[How to complete this task]
What you write must match, character for character, the lines from the one with "Chain 2 Iteration: 1700" down to the one with "paradigm for the" in the listing below, minus its pictures.

[Source records]

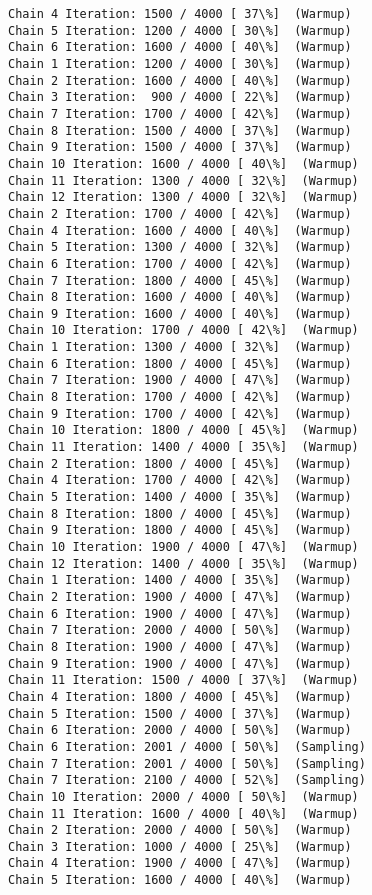 \documentclass[11pt]{article}
\begin{document}
\begin{Verbatim}[commandchars=\\\{\}]
Chain 4 Iteration: 1500 / 4000 [ 37\%]  (Warmup)
Chain 5 Iteration: 1200 / 4000 [ 30\%]  (Warmup)
Chain 6 Iteration: 1600 / 4000 [ 40\%]  (Warmup)
Chain 1 Iteration: 1200 / 4000 [ 30\%]  (Warmup)
Chain 2 Iteration: 1600 / 4000 [ 40\%]  (Warmup)
Chain 3 Iteration:  900 / 4000 [ 22\%]  (Warmup)
Chain 7 Iteration: 1700 / 4000 [ 42\%]  (Warmup)
Chain 8 Iteration: 1500 / 4000 [ 37\%]  (Warmup)
Chain 9 Iteration: 1500 / 4000 [ 37\%]  (Warmup)
Chain 10 Iteration: 1600 / 4000 [ 40\%]  (Warmup)
Chain 11 Iteration: 1300 / 4000 [ 32\%]  (Warmup)
Chain 12 Iteration: 1300 / 4000 [ 32\%]  (Warmup)
Chain 2 Iteration: 1700 / 4000 [ 42\%]  (Warmup)
Chain 4 Iteration: 1600 / 4000 [ 40\%]  (Warmup)
Chain 5 Iteration: 1300 / 4000 [ 32\%]  (Warmup)
Chain 6 Iteration: 1700 / 4000 [ 42\%]  (Warmup)
Chain 7 Iteration: 1800 / 4000 [ 45\%]  (Warmup)
Chain 8 Iteration: 1600 / 4000 [ 40\%]  (Warmup)
Chain 9 Iteration: 1600 / 4000 [ 40\%]  (Warmup)
Chain 10 Iteration: 1700 / 4000 [ 42\%]  (Warmup)
Chain 1 Iteration: 1300 / 4000 [ 32\%]  (Warmup)
Chain 6 Iteration: 1800 / 4000 [ 45\%]  (Warmup)
Chain 7 Iteration: 1900 / 4000 [ 47\%]  (Warmup)
Chain 8 Iteration: 1700 / 4000 [ 42\%]  (Warmup)
Chain 9 Iteration: 1700 / 4000 [ 42\%]  (Warmup)
Chain 10 Iteration: 1800 / 4000 [ 45\%]  (Warmup)
Chain 11 Iteration: 1400 / 4000 [ 35\%]  (Warmup)
Chain 2 Iteration: 1800 / 4000 [ 45\%]  (Warmup)
Chain 4 Iteration: 1700 / 4000 [ 42\%]  (Warmup)
Chain 5 Iteration: 1400 / 4000 [ 35\%]  (Warmup)
Chain 8 Iteration: 1800 / 4000 [ 45\%]  (Warmup)
Chain 9 Iteration: 1800 / 4000 [ 45\%]  (Warmup)
Chain 10 Iteration: 1900 / 4000 [ 47\%]  (Warmup)
Chain 12 Iteration: 1400 / 4000 [ 35\%]  (Warmup)
Chain 1 Iteration: 1400 / 4000 [ 35\%]  (Warmup)
Chain 2 Iteration: 1900 / 4000 [ 47\%]  (Warmup)
Chain 6 Iteration: 1900 / 4000 [ 47\%]  (Warmup)
Chain 7 Iteration: 2000 / 4000 [ 50\%]  (Warmup)
Chain 8 Iteration: 1900 / 4000 [ 47\%]  (Warmup)
Chain 9 Iteration: 1900 / 4000 [ 47\%]  (Warmup)
Chain 11 Iteration: 1500 / 4000 [ 37\%]  (Warmup)
Chain 4 Iteration: 1800 / 4000 [ 45\%]  (Warmup)
Chain 5 Iteration: 1500 / 4000 [ 37\%]  (Warmup)
Chain 6 Iteration: 2000 / 4000 [ 50\%]  (Warmup)
Chain 6 Iteration: 2001 / 4000 [ 50\%]  (Sampling)
Chain 7 Iteration: 2001 / 4000 [ 50\%]  (Sampling)
Chain 7 Iteration: 2100 / 4000 [ 52\%]  (Sampling)
Chain 10 Iteration: 2000 / 4000 [ 50\%]  (Warmup)
Chain 11 Iteration: 1600 / 4000 [ 40\%]  (Warmup)
Chain 2 Iteration: 2000 / 4000 [ 50\%]  (Warmup)
Chain 3 Iteration: 1000 / 4000 [ 25\%]  (Warmup)
Chain 4 Iteration: 1900 / 4000 [ 47\%]  (Warmup)
Chain 5 Iteration: 1600 / 4000 [ 40\%]  (Warmup)

\end{Verbatim}
\end{document}
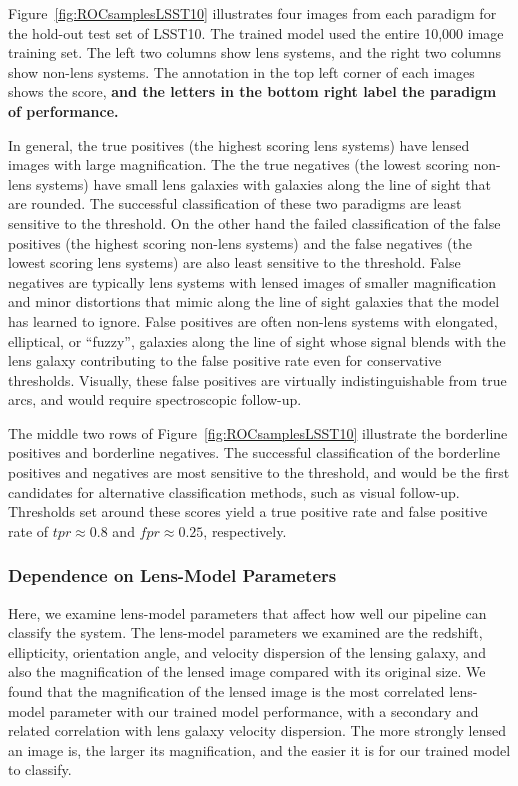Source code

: \documentclass{emulateapj}
\newcommand{\todo}[1]{{\bf\color{blue} #1}}
\begin{document}
Figure~\ref{fig:ROCsamplesLSST10} illustrates four images from each
paradigm for the hold-out test set of LSST10.  The trained model used
the entire 10,000 image training set.  The left two columns show lens
systems, and the right two columns show non-lens systems.  The
annotation in the top left corner of each images shows the score,
\todo{and the letters in the bottom right label the paradigm of
  performance.}

In general, the true positives (the highest scoring lens systems) have
lensed images with large magnification.  The the true negatives (the
lowest scoring non-lens systems) have small lens galaxies with
galaxies along the line of sight that are rounded.  The successful
classification of these two paradigms are least sensitive to the
threshold.  On the other hand the failed classification of the false
positives (the highest scoring non-lens systems) and the false
negatives (the lowest scoring lens systems) are also least sensitive
to the threshold.  False negatives are typically lens systems with
lensed images of smaller magnification and minor distortions that
mimic along the line of sight galaxies that the model has learned to
ignore.  False positives are often non-lens systems with elongated,
elliptical, or ``fuzzy'', galaxies along the line of sight whose signal
blends with the lens galaxy contributing to the false positive rate
even for conservative thresholds.  Visually, these false positives are
virtually indistinguishable from true arcs, and would require
spectroscopic follow-up.

The middle two rows of Figure~\ref{fig:ROCsamplesLSST10} illustrate
the borderline positives and borderline negatives. The successful
classification of the borderline positives and negatives are most
sensitive to the threshold, and would be the first candidates for
alternative classification methods, such as visual follow-up.
Thresholds set around these scores yield a true positive rate and
false positive rate of $tpr\approx0.8$ and $fpr\approx0.25$,
respectively.

\subsubsection{Dependence on Lens-Model Parameters}

Here, we examine lens-model parameters that affect how well our
pipeline can classify the system.  The lens-model parameters we
examined are the redshift, ellipticity, orientation angle, and
velocity dispersion of the lensing galaxy, and also the magnification
of the lensed image compared with its original size.  We found that
the magnification of the lensed image is the most correlated
lens-model parameter with our trained model performance, with a
secondary and related correlation with lens galaxy velocity
dispersion.  The more strongly lensed an image is, the larger its
magnification, and the easier it is for our trained model to classify.
\end{document}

[Exercise solution]
Chain 2 Iteration: 1700 / 4000 [ 42\%]  (Warmup)
Chain 4 Iteration: 1600 / 4000 [ 40\%]  (Warmup)
Chain 5 Iteration: 1300 / 4000 [ 32\%]  (Warmup)
Chain 6 Iteration: 1700 / 4000 [ 42\%]  (Warmup)
Chain 7 Iteration: 1800 / 4000 [ 45\%]  (Warmup)
Chain 8 Iteration: 1600 / 4000 [ 40\%]  (Warmup)
Chain 9 Iteration: 1600 / 4000 [ 40\%]  (Warmup)
Chain 10 Iteration: 1700 / 4000 [ 42\%]  (Warmup)
Chain 1 Iteration: 1300 / 4000 [ 32\%]  (Warmup)
Chain 6 Iteration: 1800 / 4000 [ 45\%]  (Warmup)
Chain 7 Iteration: 1900 / 4000 [ 47\%]  (Warmup)
Chain 8 Iteration: 1700 / 4000 [ 42\%]  (Warmup)
Chain 9 Iteration: 1700 / 4000 [ 42\%]  (Warmup)
Chain 10 Iteration: 1800 / 4000 [ 45\%]  (Warmup)
Chain 11 Iteration: 1400 / 4000 [ 35\%]  (Warmup)
Chain 2 Iteration: 1800 / 4000 [ 45\%]  (Warmup)
Chain 4 Iteration: 1700 / 4000 [ 42\%]  (Warmup)
Chain 5 Iteration: 1400 / 4000 [ 35\%]  (Warmup)
Chain 8 Iteration: 1800 / 4000 [ 45\%]  (Warmup)
Chain 9 Iteration: 1800 / 4000 [ 45\%]  (Warmup)
Chain 10 Iteration: 1900 / 4000 [ 47\%]  (Warmup)
Chain 12 Iteration: 1400 / 4000 [ 35\%]  (Warmup)
Chain 1 Iteration: 1400 / 4000 [ 35\%]  (Warmup)
Chain 2 Iteration: 1900 / 4000 [ 47\%]  (Warmup)
Chain 6 Iteration: 1900 / 4000 [ 47\%]  (Warmup)
Chain 7 Iteration: 2000 / 4000 [ 50\%]  (Warmup)
Chain 8 Iteration: 1900 / 4000 [ 47\%]  (Warmup)
Chain 9 Iteration: 1900 / 4000 [ 47\%]  (Warmup)
Chain 11 Iteration: 1500 / 4000 [ 37\%]  (Warmup)
Chain 4 Iteration: 1800 / 4000 [ 45\%]  (Warmup)
Chain 5 Iteration: 1500 / 4000 [ 37\%]  (Warmup)
Chain 6 Iteration: 2000 / 4000 [ 50\%]  (Warmup)
Chain 6 Iteration: 2001 / 4000 [ 50\%]  (Sampling)
Chain 7 Iteration: 2001 / 4000 [ 50\%]  (Sampling)
Chain 7 Iteration: 2100 / 4000 [ 52\%]  (Sampling)
Chain 10 Iteration: 2000 / 4000 [ 50\%]  (Warmup)
Chain 11 Iteration: 1600 / 4000 [ 40\%]  (Warmup)
Chain 2 Iteration: 2000 / 4000 [ 50\%]  (Warmup)
Chain 3 Iteration: 1000 / 4000 [ 25\%]  (Warmup)
Chain 4 Iteration: 1900 / 4000 [ 47\%]  (Warmup)
Chain 5 Iteration: 1600 / 4000 [ 40\%]  (Warmup)

\end{Verbatim}
\end{document}
Source code

: \documentclass{emulateapj}
\newcommand{\todo}[1]{{\bf\color{blue} #1}}
\begin{document}
Figure~\ref{fig:ROCsamplesLSST10} illustrates four images from each
paradigm for the hold-out test set of LSST10.  The trained model used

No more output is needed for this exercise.